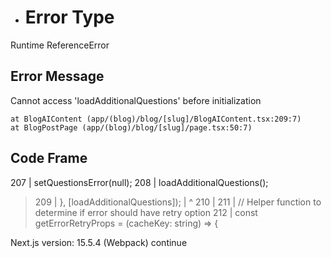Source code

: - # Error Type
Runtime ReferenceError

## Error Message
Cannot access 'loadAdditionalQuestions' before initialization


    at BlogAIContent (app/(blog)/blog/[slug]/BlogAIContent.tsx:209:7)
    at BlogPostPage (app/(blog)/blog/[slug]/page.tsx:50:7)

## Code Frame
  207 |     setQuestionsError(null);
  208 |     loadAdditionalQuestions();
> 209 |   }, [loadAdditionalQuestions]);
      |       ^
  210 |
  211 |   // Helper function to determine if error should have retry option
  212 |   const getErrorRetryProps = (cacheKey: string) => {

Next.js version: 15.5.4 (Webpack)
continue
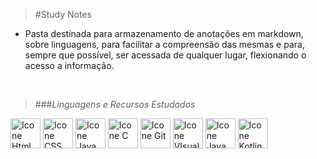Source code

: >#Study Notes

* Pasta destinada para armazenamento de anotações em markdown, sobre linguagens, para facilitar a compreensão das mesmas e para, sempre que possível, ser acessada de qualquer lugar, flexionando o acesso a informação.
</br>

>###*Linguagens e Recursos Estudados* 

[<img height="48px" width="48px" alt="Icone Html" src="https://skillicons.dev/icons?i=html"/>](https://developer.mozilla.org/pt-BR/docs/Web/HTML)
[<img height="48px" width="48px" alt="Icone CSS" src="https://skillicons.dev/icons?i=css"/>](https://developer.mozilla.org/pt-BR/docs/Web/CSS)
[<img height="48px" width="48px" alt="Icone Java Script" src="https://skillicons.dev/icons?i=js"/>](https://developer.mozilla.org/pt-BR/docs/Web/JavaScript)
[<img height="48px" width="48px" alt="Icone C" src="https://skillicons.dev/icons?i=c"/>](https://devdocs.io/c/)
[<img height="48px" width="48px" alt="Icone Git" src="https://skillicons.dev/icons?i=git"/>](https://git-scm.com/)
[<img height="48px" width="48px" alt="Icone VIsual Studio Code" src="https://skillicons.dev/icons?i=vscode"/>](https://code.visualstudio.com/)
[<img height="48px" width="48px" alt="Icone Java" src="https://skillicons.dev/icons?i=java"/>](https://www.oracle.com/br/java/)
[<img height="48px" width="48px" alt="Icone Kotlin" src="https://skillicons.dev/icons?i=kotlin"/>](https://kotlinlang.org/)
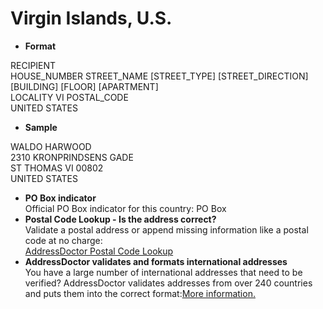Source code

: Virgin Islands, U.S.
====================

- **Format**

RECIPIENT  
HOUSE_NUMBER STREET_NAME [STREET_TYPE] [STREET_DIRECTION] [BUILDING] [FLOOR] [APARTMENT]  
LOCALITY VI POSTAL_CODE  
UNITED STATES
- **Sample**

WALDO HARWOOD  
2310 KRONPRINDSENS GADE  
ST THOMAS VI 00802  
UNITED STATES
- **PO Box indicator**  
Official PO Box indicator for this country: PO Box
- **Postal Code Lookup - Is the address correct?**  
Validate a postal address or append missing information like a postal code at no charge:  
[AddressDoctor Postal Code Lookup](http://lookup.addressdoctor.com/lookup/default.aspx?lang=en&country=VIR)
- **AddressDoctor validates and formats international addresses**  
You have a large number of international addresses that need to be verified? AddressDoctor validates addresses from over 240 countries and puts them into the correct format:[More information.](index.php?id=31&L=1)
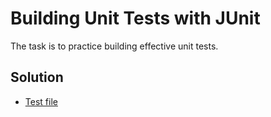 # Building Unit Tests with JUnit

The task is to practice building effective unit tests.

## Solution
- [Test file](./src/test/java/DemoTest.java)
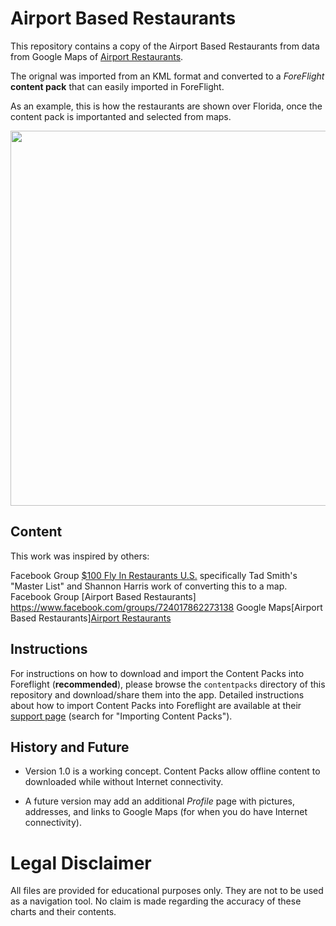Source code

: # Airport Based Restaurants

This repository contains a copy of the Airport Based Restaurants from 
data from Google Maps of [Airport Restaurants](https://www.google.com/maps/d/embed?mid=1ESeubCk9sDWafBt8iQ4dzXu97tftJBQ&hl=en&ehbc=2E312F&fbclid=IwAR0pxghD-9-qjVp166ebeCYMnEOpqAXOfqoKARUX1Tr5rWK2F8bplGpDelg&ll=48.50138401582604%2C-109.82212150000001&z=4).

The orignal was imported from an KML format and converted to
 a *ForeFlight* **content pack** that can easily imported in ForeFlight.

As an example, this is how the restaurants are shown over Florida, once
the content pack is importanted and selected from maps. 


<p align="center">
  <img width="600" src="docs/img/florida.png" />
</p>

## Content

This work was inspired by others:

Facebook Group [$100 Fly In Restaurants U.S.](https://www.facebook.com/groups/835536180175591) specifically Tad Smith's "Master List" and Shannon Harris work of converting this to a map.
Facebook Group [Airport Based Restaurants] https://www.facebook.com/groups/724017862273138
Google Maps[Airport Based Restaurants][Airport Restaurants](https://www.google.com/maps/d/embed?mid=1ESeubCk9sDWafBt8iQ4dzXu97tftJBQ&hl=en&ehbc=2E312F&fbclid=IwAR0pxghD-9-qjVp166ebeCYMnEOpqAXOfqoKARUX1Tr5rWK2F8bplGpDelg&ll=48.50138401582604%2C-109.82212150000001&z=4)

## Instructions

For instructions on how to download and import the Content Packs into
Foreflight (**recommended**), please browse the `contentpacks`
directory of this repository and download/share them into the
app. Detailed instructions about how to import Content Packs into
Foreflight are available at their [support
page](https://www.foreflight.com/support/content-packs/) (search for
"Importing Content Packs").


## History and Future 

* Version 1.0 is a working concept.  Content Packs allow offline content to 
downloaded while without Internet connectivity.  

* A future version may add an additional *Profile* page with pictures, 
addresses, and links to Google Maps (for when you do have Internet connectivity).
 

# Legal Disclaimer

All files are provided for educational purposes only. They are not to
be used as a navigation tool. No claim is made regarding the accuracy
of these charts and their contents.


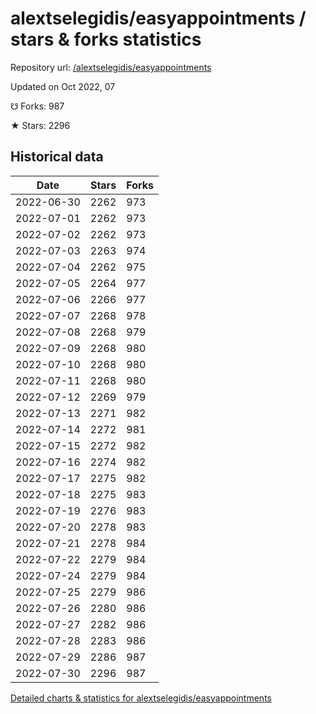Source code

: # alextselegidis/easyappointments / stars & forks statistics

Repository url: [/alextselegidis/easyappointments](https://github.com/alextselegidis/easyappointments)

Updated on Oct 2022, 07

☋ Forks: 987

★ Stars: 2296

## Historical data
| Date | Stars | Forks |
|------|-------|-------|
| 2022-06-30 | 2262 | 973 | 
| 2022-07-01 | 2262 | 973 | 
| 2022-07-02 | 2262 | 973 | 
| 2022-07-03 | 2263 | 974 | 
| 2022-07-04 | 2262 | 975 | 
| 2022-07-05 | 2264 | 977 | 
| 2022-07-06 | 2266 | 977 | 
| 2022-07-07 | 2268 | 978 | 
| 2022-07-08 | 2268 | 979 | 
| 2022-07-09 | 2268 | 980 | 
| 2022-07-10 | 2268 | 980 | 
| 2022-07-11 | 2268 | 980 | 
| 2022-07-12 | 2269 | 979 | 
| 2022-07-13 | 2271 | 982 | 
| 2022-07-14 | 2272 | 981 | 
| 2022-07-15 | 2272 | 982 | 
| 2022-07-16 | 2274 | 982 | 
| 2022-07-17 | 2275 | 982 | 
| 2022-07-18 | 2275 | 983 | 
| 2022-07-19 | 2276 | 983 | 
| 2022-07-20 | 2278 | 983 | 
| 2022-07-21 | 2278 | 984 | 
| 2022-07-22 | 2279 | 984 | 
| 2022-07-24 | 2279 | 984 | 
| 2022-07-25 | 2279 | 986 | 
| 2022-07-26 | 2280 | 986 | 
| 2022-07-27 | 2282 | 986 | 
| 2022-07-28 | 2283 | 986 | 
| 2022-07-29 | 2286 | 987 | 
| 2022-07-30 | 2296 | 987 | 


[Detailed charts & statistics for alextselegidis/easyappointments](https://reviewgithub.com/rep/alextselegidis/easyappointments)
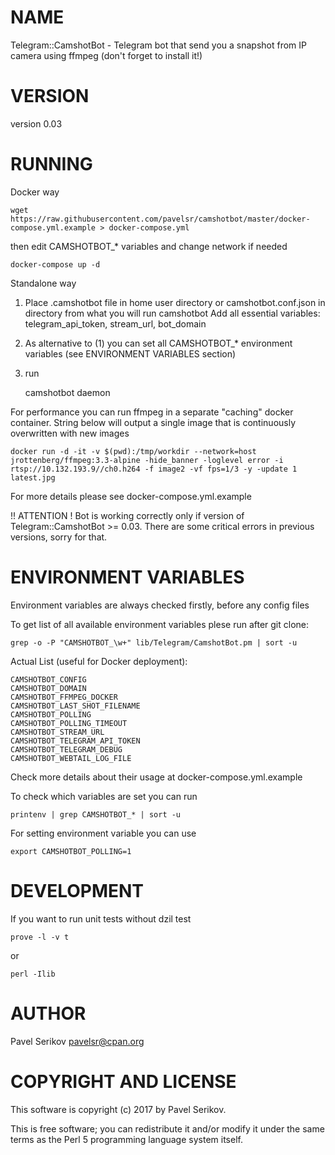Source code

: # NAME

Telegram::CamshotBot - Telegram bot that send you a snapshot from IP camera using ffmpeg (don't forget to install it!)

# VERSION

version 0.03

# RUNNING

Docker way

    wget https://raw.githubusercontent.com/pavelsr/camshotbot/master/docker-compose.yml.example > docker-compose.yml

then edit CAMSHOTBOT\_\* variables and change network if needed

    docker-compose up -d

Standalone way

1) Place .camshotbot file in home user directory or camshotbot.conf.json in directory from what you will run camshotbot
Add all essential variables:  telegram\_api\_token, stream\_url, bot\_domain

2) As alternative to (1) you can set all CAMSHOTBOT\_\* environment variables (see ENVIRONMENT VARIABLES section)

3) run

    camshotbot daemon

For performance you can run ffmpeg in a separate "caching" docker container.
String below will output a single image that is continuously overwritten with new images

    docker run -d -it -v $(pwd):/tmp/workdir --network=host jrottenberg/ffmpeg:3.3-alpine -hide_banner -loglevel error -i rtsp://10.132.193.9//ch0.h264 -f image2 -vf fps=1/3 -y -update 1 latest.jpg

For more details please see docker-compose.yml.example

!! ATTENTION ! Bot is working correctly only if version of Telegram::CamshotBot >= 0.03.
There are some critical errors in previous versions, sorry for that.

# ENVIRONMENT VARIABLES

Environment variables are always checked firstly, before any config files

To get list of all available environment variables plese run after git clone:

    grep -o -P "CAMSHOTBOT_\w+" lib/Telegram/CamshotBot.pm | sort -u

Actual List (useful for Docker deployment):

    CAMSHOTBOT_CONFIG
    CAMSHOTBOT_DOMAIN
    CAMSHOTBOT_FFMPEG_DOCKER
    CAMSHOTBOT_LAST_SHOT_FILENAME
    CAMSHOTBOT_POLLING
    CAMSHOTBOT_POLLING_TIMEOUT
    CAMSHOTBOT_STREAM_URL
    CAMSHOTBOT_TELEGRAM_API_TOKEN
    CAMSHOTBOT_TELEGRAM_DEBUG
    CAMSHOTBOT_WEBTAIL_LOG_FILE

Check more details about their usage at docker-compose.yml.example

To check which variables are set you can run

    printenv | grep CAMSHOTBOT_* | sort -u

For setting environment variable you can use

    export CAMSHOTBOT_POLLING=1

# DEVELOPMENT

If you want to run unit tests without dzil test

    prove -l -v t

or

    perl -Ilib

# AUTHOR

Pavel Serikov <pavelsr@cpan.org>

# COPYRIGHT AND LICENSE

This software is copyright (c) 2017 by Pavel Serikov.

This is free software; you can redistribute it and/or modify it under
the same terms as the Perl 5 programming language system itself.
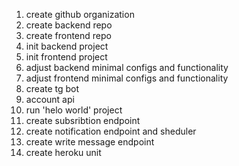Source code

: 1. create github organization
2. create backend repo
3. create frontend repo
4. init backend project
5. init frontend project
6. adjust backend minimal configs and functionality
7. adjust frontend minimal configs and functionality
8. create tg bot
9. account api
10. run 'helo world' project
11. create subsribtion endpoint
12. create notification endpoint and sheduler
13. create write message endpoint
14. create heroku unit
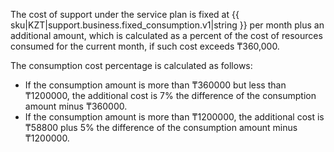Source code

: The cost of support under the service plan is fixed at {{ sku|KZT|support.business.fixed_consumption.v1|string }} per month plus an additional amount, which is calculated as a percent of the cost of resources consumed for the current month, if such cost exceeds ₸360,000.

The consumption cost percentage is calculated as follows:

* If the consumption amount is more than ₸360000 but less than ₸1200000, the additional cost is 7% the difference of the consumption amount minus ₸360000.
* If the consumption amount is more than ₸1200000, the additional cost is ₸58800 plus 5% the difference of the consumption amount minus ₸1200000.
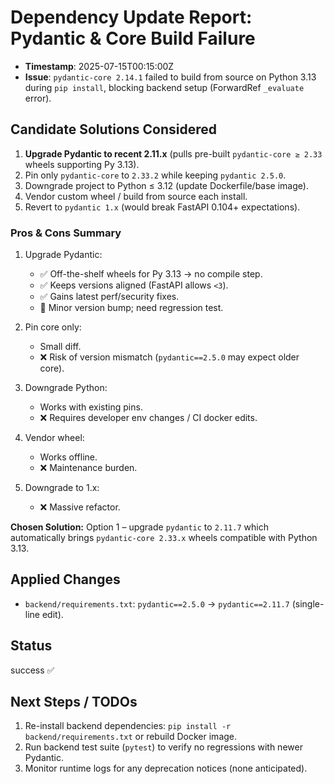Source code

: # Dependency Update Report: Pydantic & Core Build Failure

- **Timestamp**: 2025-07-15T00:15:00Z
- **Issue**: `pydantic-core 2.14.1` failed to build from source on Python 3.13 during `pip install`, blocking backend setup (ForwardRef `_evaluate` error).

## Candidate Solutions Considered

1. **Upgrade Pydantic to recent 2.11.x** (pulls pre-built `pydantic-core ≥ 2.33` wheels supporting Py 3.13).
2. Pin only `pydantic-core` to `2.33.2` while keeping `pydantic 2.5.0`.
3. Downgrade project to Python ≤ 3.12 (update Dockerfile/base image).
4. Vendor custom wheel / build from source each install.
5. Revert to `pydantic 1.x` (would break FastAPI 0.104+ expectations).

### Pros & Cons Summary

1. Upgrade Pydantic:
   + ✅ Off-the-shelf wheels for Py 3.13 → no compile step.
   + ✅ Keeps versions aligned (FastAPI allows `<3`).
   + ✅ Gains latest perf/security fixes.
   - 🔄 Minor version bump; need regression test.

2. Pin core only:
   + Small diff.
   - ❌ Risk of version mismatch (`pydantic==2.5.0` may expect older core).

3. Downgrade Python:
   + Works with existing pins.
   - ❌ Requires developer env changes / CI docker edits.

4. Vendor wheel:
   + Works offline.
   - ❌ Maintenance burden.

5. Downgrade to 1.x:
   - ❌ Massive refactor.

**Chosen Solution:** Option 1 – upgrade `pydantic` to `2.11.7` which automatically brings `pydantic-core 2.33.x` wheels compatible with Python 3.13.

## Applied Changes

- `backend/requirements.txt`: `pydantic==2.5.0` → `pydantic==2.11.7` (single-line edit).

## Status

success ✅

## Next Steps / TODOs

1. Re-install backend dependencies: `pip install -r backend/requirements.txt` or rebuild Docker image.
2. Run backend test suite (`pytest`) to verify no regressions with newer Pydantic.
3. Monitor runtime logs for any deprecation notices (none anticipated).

--------

* [What the exercise asks]:
Note how many lines in the data above contain "AddressDoctor", then state that number alone.

* [Answer]:
3